§ **About this exercise**: Retype the full set of data, character for character.

§ **Supplied material**:
——

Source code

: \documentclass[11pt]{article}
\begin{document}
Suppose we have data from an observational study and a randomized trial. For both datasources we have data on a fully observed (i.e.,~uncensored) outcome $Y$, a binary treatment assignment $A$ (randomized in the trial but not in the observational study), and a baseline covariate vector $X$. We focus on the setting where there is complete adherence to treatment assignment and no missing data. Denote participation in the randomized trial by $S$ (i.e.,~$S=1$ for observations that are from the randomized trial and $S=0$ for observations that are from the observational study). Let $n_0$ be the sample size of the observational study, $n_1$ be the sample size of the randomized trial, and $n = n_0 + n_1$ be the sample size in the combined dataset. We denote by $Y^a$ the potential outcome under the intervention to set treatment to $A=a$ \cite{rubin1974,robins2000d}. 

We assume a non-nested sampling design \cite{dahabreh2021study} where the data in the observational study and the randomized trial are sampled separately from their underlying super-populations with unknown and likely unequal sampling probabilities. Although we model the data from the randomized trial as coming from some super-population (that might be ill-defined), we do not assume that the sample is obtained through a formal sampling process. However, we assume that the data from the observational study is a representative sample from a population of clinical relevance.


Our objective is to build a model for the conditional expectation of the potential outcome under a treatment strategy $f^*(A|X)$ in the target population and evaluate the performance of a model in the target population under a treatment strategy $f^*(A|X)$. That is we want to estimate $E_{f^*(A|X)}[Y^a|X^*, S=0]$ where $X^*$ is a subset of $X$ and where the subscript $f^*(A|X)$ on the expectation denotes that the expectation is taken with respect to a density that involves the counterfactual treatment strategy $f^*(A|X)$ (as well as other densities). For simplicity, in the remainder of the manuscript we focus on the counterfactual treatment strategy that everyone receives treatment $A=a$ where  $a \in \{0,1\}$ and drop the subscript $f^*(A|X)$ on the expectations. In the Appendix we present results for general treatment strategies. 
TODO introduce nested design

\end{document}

——

§ **Output for this exercise**:
Source code

: \documentclass[11pt]{article}
\begin{document}
Suppose we have data from an observational study and a randomized trial. For both datasources we have data on a fully observed (i.e.,~uncensored) outcome $Y$, a binary treatment assignment $A$ (randomized in the trial but not in the observational study), and a baseline covariate vector $X$. We focus on the setting where there is complete adherence to treatment assignment and no missing data. Denote participation in the randomized trial by $S$ (i.e.,~$S=1$ for observations that are from the randomized trial and $S=0$ for observations that are from the observational study). Let $n_0$ be the sample size of the observational study, $n_1$ be the sample size of the randomized trial, and $n = n_0 + n_1$ be the sample size in the combined dataset. We denote by $Y^a$ the potential outcome under the intervention to set treatment to $A=a$ \cite{rubin1974,robins2000d}. 

We assume a non-nested sampling design \cite{dahabreh2021study} where the data in the observational study and the randomized trial are sampled separately from their underlying super-populations with unknown and likely unequal sampling probabilities. Although we model the data from the randomized trial as coming from some super-population (that might be ill-defined), we do not assume that the sample is obtained through a formal sampling process. However, we assume that the data from the observational study is a representative sample from a population of clinical relevance.


Our objective is to build a model for the conditional expectation of the potential outcome under a treatment strategy $f^*(A|X)$ in the target population and evaluate the performance of a model in the target population under a treatment strategy $f^*(A|X)$. That is we want to estimate $E_{f^*(A|X)}[Y^a|X^*, S=0]$ where $X^*$ is a subset of $X$ and where the subscript $f^*(A|X)$ on the expectation denotes that the expectation is taken with respect to a density that involves the counterfactual treatment strategy $f^*(A|X)$ (as well as other densities). For simplicity, in the remainder of the manuscript we focus on the counterfactual treatment strategy that everyone receives treatment $A=a$ where  $a \in \{0,1\}$ and drop the subscript $f^*(A|X)$ on the expectations. In the Appendix we present results for general treatment strategies. 
TODO introduce nested design

\end{document}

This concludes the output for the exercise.